**Exercise:** I would like the number of lines in the data that contain the word "Ajustement". Please give that number alone.

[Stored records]
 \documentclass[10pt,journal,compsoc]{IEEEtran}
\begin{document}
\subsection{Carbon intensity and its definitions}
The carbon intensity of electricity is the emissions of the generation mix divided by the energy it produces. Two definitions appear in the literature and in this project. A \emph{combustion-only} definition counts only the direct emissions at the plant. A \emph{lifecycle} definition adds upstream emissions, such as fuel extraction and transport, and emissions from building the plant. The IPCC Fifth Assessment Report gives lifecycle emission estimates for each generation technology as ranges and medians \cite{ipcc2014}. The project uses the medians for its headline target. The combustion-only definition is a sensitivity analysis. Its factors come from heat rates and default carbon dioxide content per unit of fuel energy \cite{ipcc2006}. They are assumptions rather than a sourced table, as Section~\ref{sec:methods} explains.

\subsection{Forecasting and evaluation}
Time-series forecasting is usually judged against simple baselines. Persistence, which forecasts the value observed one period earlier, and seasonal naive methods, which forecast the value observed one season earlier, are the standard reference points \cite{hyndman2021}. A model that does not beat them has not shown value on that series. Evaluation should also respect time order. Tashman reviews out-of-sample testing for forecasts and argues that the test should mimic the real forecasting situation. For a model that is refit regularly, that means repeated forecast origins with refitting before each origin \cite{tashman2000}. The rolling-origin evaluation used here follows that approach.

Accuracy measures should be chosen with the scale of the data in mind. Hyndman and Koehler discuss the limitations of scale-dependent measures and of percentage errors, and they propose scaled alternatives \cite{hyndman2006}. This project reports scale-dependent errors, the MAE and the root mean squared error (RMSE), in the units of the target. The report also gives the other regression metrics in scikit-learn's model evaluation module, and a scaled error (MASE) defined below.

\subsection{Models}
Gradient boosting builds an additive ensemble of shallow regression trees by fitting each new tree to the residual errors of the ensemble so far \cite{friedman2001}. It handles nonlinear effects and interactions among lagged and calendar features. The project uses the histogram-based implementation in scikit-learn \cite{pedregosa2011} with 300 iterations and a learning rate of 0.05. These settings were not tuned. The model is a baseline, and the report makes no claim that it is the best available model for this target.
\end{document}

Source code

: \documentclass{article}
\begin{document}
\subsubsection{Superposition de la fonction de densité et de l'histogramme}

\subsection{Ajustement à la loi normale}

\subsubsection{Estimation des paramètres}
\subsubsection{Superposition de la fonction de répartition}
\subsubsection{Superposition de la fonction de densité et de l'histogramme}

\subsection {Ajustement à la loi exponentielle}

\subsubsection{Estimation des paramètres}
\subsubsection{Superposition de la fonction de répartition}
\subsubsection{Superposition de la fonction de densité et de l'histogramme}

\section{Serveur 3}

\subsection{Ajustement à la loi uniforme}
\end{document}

**Result for this exercise:** 3